Records from a dataset:
_____

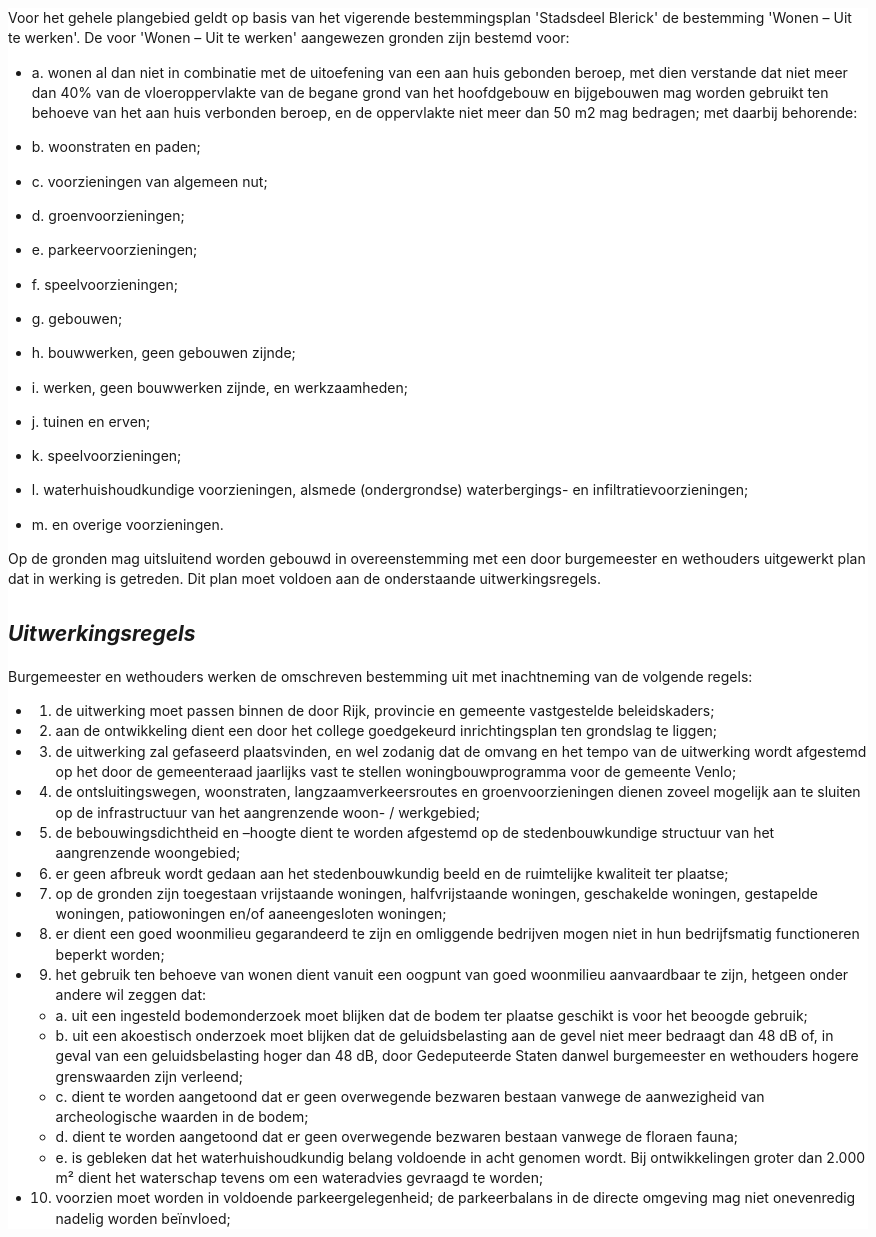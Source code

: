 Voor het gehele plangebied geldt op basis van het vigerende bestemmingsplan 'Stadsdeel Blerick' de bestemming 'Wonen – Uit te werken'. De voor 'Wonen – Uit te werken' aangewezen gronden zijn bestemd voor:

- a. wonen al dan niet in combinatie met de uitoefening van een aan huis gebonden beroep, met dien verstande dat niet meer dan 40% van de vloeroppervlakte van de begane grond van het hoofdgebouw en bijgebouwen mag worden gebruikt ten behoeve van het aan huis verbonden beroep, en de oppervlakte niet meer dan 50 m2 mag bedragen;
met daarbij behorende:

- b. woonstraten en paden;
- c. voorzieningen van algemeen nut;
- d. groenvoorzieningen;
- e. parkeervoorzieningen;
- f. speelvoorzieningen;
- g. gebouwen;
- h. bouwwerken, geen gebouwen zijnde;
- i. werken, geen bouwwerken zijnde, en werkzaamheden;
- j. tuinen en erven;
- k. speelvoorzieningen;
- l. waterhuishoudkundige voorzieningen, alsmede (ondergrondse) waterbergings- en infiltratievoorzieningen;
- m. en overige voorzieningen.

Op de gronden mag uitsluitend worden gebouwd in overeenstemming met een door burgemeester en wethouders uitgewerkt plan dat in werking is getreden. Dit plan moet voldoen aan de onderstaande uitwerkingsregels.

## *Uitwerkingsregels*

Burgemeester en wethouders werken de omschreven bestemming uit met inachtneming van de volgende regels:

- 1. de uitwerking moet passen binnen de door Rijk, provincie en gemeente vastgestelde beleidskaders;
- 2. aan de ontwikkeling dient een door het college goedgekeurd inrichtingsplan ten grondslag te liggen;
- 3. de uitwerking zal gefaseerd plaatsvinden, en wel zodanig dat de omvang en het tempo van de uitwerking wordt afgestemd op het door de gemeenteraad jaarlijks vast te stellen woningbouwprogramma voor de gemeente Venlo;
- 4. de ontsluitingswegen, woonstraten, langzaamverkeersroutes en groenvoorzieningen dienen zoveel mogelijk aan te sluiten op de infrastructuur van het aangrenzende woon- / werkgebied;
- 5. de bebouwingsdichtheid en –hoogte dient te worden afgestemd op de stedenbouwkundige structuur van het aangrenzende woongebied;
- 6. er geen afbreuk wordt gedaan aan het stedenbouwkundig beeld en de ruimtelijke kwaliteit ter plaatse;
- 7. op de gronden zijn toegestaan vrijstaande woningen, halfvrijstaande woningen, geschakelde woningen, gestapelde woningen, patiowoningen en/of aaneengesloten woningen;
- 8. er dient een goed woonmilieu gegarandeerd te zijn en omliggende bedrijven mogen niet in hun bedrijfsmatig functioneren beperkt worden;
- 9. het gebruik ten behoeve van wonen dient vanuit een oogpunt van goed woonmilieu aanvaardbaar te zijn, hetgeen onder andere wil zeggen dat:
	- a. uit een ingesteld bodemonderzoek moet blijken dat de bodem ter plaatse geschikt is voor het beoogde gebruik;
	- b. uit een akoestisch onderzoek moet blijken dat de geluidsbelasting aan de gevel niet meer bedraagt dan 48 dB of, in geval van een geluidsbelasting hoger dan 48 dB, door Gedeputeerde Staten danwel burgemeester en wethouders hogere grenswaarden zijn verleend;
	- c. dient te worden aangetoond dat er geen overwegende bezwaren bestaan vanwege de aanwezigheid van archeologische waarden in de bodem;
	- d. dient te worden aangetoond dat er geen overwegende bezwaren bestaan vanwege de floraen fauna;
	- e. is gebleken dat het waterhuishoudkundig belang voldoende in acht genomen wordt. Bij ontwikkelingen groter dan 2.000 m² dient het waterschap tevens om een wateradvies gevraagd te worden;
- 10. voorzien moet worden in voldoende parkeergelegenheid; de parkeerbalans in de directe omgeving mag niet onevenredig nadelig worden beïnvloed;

_____

Work to be completed: Write out word for word every line from the one containing "- e. is gebleken" through the last line of the data, and no other line.

Your response:
	- e. is gebleken dat het waterhuishoudkundig belang voldoende in acht genomen wordt. Bij ontwikkelingen groter dan 2.000 m² dient het waterschap tevens om een wateradvies gevraagd te worden;
- 10. voorzien moet worden in voldoende parkeergelegenheid; de parkeerbalans in de directe omgeving mag niet onevenredig nadelig worden beïnvloed;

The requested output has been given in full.